As a tenant, you should do your research and tour as many suitable properties as you can before you submit a letter of intent. Whether a letter of intent is a legally-binding document or not is up to the tenant and the property owner, but most are not. However, providing a letter of intent to a prospective landlord shows them you’re serious about pursuing the property and intend to enter negotiations regarding a lease agreement.
Providing a letter of intent also offers the tenant the ability to show a lender that you have a tentative proposal of purchasing or leasing a commercial real estate property.
What’s Typically Included in a Letter of Intent?
- Names of each party in the negotiation process, including the name of the tenant or person responsible for the lease or purchase and the name of the landlord.
- Address and suite number of the property you’re negotiating to lease.
- Square footage of the property.
- Type of rent (Gross, Net, or Percentage Lease).

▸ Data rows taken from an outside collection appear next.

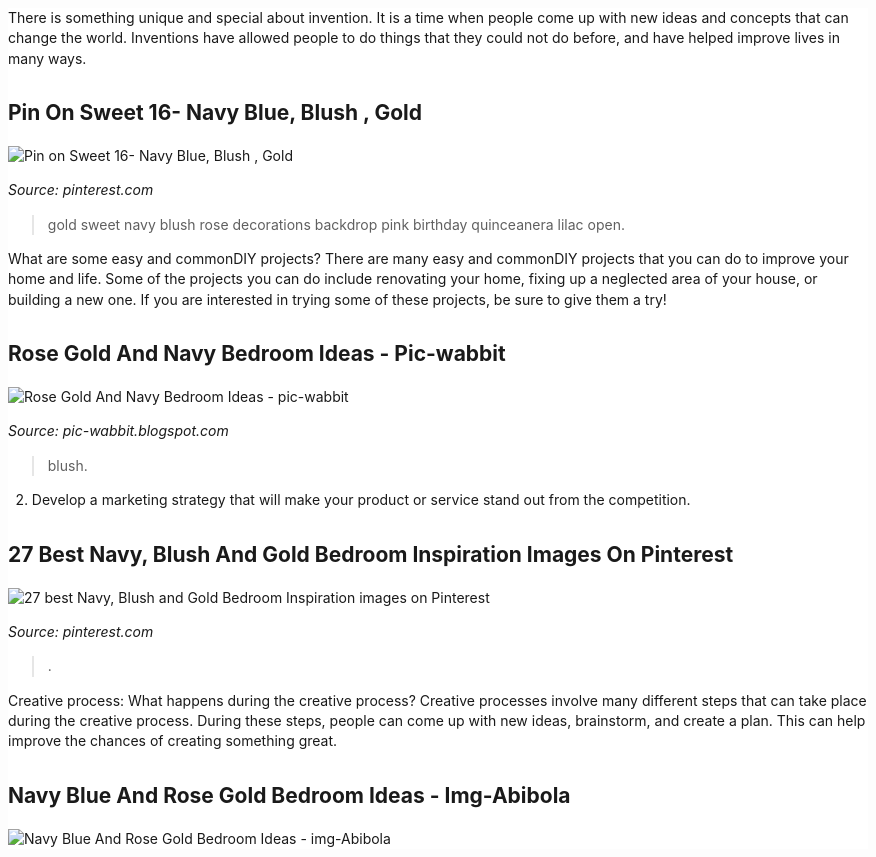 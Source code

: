 	

There is something unique and special about invention. It is a time when people come up with new ideas and concepts that can change the world. Inventions have allowed people to do things that they could not do before, and have helped improve lives in many ways.

    
## Pin On Sweet 16- Navy Blue, Blush , Gold

<img loading=lazy src="https://i.pinimg.com/736x/76/a2/ef/76a2efb22a6e1d5218004adb0952dd7e.jpg" onerror="this.onerror=null;this.src='https://tse3.mm.bing.net/th?id=OIP.X0iGGigDE3IdOAWaERJHmwHaJ3&amp;pid=15.1';" alt="Pin on Sweet 16- Navy Blue, Blush , Gold">

_Source: pinterest.com_

>gold sweet navy blush rose decorations backdrop pink birthday quinceanera lilac open. 

	

What are some easy and commonDIY projects?
There are many easy and commonDIY projects that you can do to improve your home and life. Some of the projects you can do include renovating your home, fixing up a neglected area of your house, or building a new one. If you are interested in trying some of these projects, be sure to give them a try!

    
## Rose Gold And Navy Bedroom Ideas - Pic-wabbit

<img loading=lazy src="https://i.pinimg.com/originals/f4/14/fb/f414fb294e58615ca9f92bf3b8c14563.jpg" onerror="this.onerror=null;this.src='https://tse4.mm.bing.net/th?id=OIP.jplxNc1mBqBg6cOrW5aPkgHaLG&amp;pid=15.1';" alt="Rose Gold And Navy Bedroom Ideas - pic-wabbit">

_Source: pic-wabbit.blogspot.com_

>blush. 

	

2. Develop a marketing strategy that will make your product or service stand out from the competition.

    
## 27 Best Navy, Blush And Gold Bedroom Inspiration Images On Pinterest

<img loading=lazy src="https://i.pinimg.com/736x/12/ce/f0/12cef0450634f7764fea07217edef9b4.jpg" onerror="this.onerror=null;this.src='https://tse3.mm.bing.net/th?id=OIP.ZtkYozmGdxPcD9FCt79L3AHaHa&amp;pid=15.1';" alt="27 best Navy, Blush and Gold Bedroom Inspiration images on Pinterest">

_Source: pinterest.com_

>. 

	

Creative process: What happens during the creative process?
Creative processes involve many different steps that can take place during the creative process. During these steps, people can come up with new ideas, brainstorm, and create a plan. This can help improve the chances of creating something great.

    
## Navy Blue And Rose Gold Bedroom Ideas - Img-Abibola

<img loading=lazy src="https://i.pinimg.com/originals/09/e7/d9/09e7d96efb414942bf53f6442c591cba.jpg" onerror="this.onerror=null;this.src='https://tse2.mm.bing.net/th?id=OIP.lwx-Bx3PasUwbNWcVyBQewHaJG&amp;pid=15.1';" alt="Navy Blue And Rose Gold Bedroom Ideas - img-Abibola">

- Operating expenses and a breakdown of who is responsible for property expenses.
- Signage cost (dictating whether any needed signs will be free or paid).

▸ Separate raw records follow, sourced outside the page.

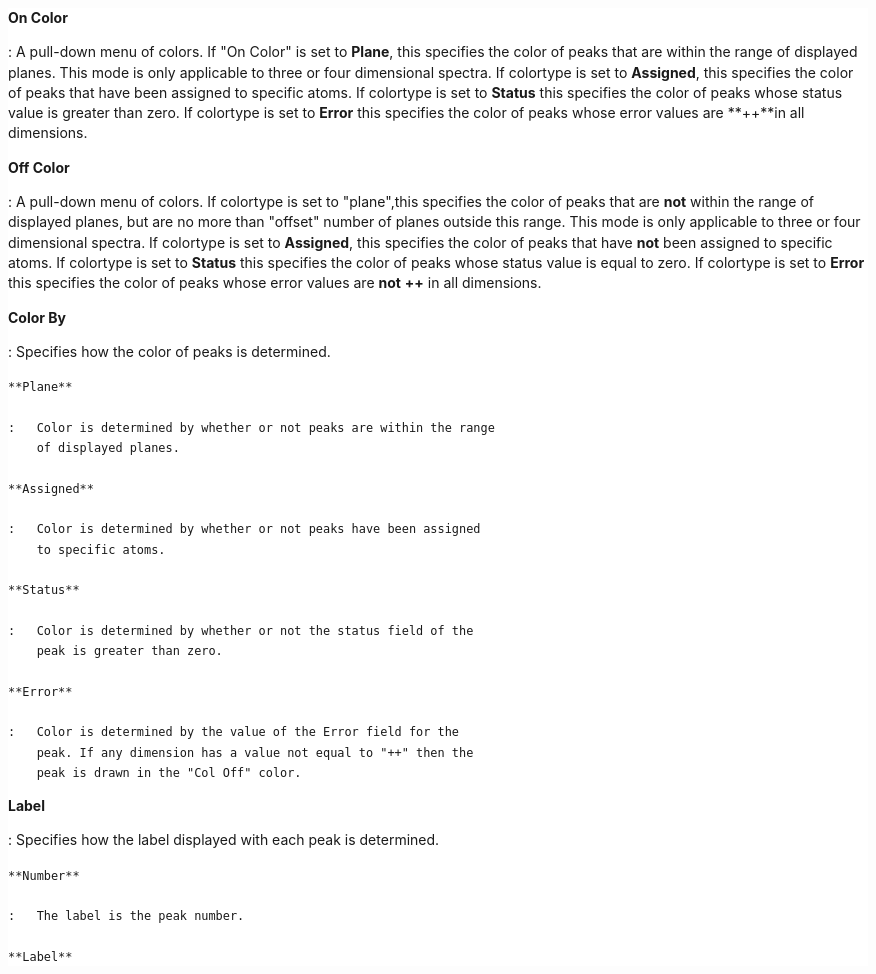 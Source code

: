 **On Color**

:   A pull-down menu of colors. If "On Color" is set to **Plane**, this
    specifies the color of peaks that are within the range of displayed
    planes. This mode is only applicable to three or four dimensional
    spectra. If colortype is set to **Assigned**, this specifies the
    color of peaks that have been assigned to specific atoms. If
    colortype is set to **Status** this specifies the color of peaks
    whose status value is greater than zero. If colortype is set to
    **Error** this specifies the color of peaks whose error values are
    **++**in all dimensions.

**Off Color**

:   A pull-down menu of colors. If colortype is set to "plane",this
    specifies the color of peaks that are **not** within the range of
    displayed planes, but are no more than "offset" number of planes
    outside this range. This mode is only applicable to three or four
    dimensional spectra. If colortype is set to **Assigned**, this
    specifies the color of peaks that have **not** been assigned to
    specific atoms. If colortype is set to **Status** this specifies the
    color of peaks whose status value is equal to zero. If colortype is
    set to **Error** this specifies the color of peaks whose error
    values are **not** **++** in all dimensions.

**Color By**

:   Specifies how the color of peaks is determined.

    **Plane**

    :   Color is determined by whether or not peaks are within the range
        of displayed planes.

    **Assigned**

    :   Color is determined by whether or not peaks have been assigned
        to specific atoms.

    **Status**

    :   Color is determined by whether or not the status field of the
        peak is greater than zero.

    **Error**

    :   Color is determined by the value of the Error field for the
        peak. If any dimension has a value not equal to "++" then the
        peak is drawn in the "Col Off" color.

**Label**

:   Specifies how the label displayed with each peak is determined.

    **Number**

    :   The label is the peak number.

    **Label**
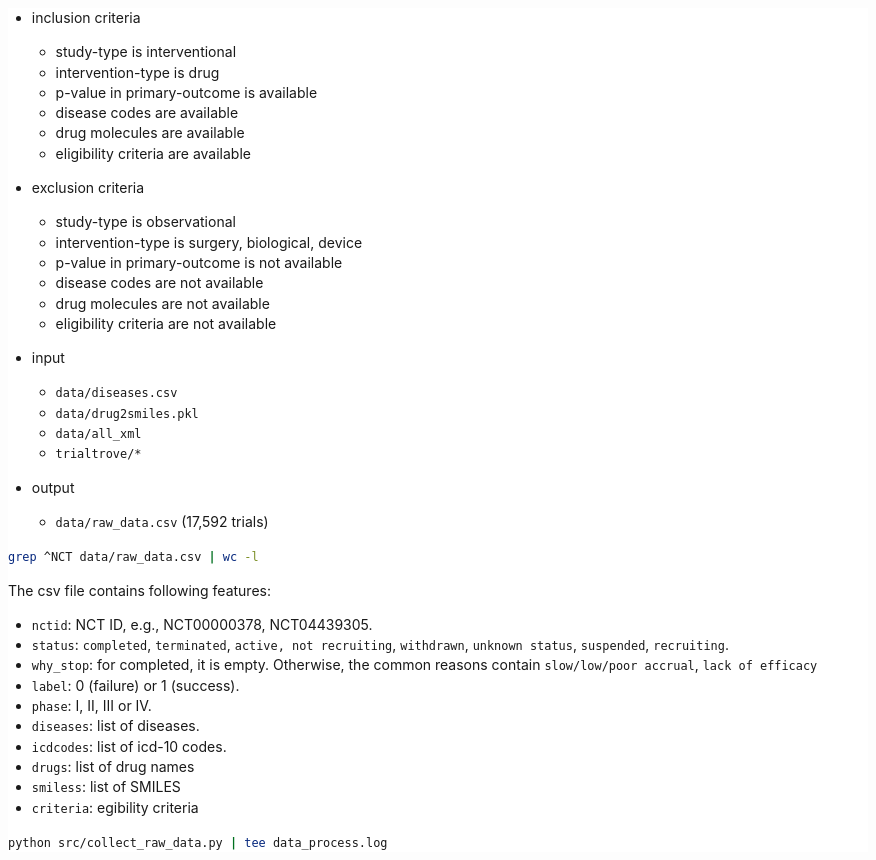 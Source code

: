 - inclusion criteria 
  - study-type is interventional 
  - intervention-type is drug
  - p-value in primary-outcome is available
  - disease codes are available 
  - drug molecules are available 
  - eligibility criteria are available


- exclusion criteria 
  - study-type is observational 
  - intervention-type is surgery, biological, device
  - p-value in primary-outcome is not available
  - disease codes are not available 
  - drug molecules are not available 
  - eligibility criteria are not available


- input    
  - `data/diseases.csv ` 
  - `data/drug2smiles.pkl`  
  - `data/all_xml ` 
  - `trialtrove/*`       


- output 
  - `data/raw_data.csv` (17,592 trials)

```bash
grep ^NCT data/raw_data.csv | wc -l
```

The csv file contains following features:

* `nctid`: NCT ID, e.g., NCT00000378, NCT04439305. 
* `status`: `completed`, `terminated`, `active, not recruiting`, `withdrawn`, `unknown status`, `suspended`, `recruiting`. 
* `why_stop`: for completed, it is empty. Otherwise, the common reasons contain `slow/low/poor accrual`, `lack of efficacy`
* `label`: 0 (failure) or 1 (success).  
* `phase`: I, II, III or IV. 
* `diseases`: list of diseases. 
* `icdcodes`: list of icd-10 codes.
* `drugs`: list of drug names
* `smiless`: list of SMILES
* `criteria`: egibility criteria 


```bash
python src/collect_raw_data.py | tee data_process.log 
```





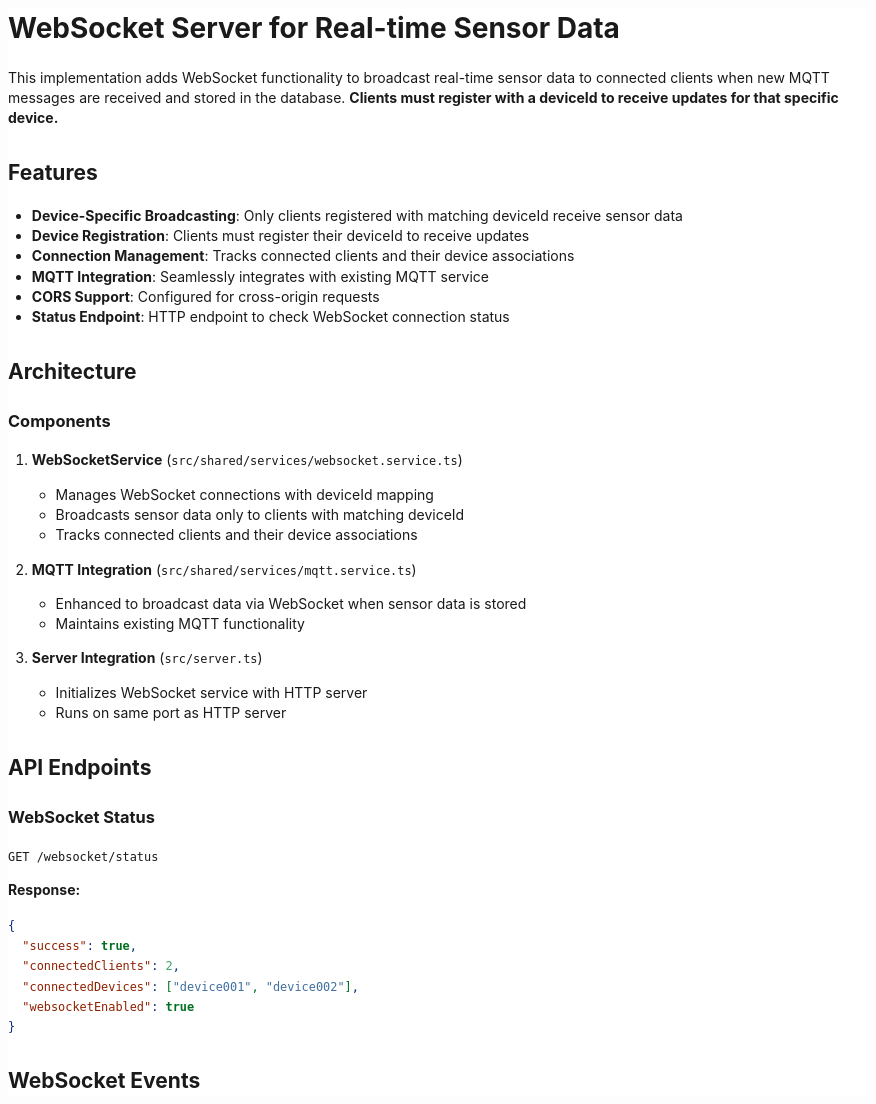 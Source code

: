 # WebSocket Server for Real-time Sensor Data

This implementation adds WebSocket functionality to broadcast real-time sensor data to connected clients when new MQTT messages are received and stored in the database. **Clients must register with a deviceId to receive updates for that specific device.**

## Features

- **Device-Specific Broadcasting**: Only clients registered with matching deviceId receive sensor data
- **Device Registration**: Clients must register their deviceId to receive updates
- **Connection Management**: Tracks connected clients and their device associations
- **MQTT Integration**: Seamlessly integrates with existing MQTT service
- **CORS Support**: Configured for cross-origin requests
- **Status Endpoint**: HTTP endpoint to check WebSocket connection status

## Architecture

### Components

1. **WebSocketService** (`src/shared/services/websocket.service.ts`)
   - Manages WebSocket connections with deviceId mapping
   - Broadcasts sensor data only to clients with matching deviceId
   - Tracks connected clients and their device associations

2. **MQTT Integration** (`src/shared/services/mqtt.service.ts`)
   - Enhanced to broadcast data via WebSocket when sensor data is stored
   - Maintains existing MQTT functionality

3. **Server Integration** (`src/server.ts`)
   - Initializes WebSocket service with HTTP server
   - Runs on same port as HTTP server

## API Endpoints

### WebSocket Status
```
GET /websocket/status
```

**Response:**
```json
{
  "success": true,
  "connectedClients": 2,
  "connectedDevices": ["device001", "device002"],
  "websocketEnabled": true
}
```

## WebSocket Events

- Parking costs (free or paid).
- Sublease rights (whether the tenant will be able to sublease their space).
- Profit sharing on subleases (and who will keep the profit if a sublease is negotiated for a higher amount than the current tenant was paying).
- Free or abated rent (how much – if any – rent will be provided free of charge to the tenant and when).

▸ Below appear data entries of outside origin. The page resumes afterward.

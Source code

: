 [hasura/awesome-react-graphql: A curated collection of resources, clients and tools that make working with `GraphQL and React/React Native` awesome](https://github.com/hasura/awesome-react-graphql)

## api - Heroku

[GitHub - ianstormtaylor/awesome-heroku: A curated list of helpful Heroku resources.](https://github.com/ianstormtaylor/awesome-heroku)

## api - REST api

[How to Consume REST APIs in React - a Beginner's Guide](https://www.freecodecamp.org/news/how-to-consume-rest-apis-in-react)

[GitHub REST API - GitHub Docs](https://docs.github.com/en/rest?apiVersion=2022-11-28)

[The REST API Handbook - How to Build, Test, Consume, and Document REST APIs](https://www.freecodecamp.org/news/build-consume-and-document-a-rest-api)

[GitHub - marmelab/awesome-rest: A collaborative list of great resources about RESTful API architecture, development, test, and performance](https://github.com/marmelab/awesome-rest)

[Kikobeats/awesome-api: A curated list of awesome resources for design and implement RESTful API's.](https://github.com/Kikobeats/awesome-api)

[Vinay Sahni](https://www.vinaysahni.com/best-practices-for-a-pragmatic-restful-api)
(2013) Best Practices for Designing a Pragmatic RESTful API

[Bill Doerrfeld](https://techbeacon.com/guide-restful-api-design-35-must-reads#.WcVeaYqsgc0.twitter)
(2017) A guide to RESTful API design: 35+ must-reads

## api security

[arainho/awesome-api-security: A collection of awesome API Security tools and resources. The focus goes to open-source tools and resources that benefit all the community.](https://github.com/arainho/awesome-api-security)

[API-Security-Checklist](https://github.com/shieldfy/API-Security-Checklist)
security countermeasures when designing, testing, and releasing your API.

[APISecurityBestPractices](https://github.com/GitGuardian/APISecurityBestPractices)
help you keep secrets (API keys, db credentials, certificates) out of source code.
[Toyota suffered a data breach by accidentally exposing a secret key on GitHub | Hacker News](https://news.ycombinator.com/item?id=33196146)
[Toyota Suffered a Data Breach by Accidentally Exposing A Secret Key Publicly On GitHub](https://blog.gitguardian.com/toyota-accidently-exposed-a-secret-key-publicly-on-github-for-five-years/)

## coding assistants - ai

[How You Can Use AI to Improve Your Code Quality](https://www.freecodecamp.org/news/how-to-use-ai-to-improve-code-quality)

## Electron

- Early occupancy agreements that explain whether or not a tenant can move in prior to the lease free of charge and for how long.
- Expiration date for the letter of intent (usually between 5-10 business days).
- Legalese that explains the LOI isn’t a binding document and is merely an instrument for use in negotiating a commercial real estate lease and is not a binding contract in any way.
- For restaurants or specialized industries, it’s important to dictate that your commitment to lease the property is dependent on receiving approval from the city or county to operate in that location.
Benefits and Downsides of Letters of Intent
LOIs carry a few primary benefits. First, they’re faster and less expensive to draft than purchase agreements, which can be legally-binding. Second, they don’t require tenants to provide any earnest money toward securing the property, allowing flexibility and cash flow should the deal fall through. Finally, they allow tenants the ability to provide documentation to a potential lender, which can advance the financing side of the negotiation while the landlord considers your tenancy.
However, there are a few drawbacks to drafting and providing an LOI. They add yet another step into an already complicated negotiation process. While LOIs do offer landlords a window into your desired terms, you’ll still need to go back and re-negotiate everything when it comes to actually signing the commercial real estate lease. Any additional negotiation steps will add time and money to both sides, with attorney fees piling up every time the contract changes.
LOIs also aren’t always legally binding and there should be clear messaging in the letter that dictates whether or not it is. While that can be useful to tenants that may need to back out of an offer for unforeseen circumstances or should another, more suitable property comes on the market, it can also allow the landlord the ability to consider multiple offers with more favorable terms.
Because of the brevity of producing and sending an LOI, it’s important for tenants to carefully consider their options before instructing their tenant representation broker to draft one. While they aren’t always legally binding, it’s important to draft an LOI in the same way. Don’t risk signing a letter of intent without fully understanding the full scope of its power and the legal consequences that may result later. After all, it’s cheaper to proceed – and draft – carefully rather than risk a messy legal fight down the road.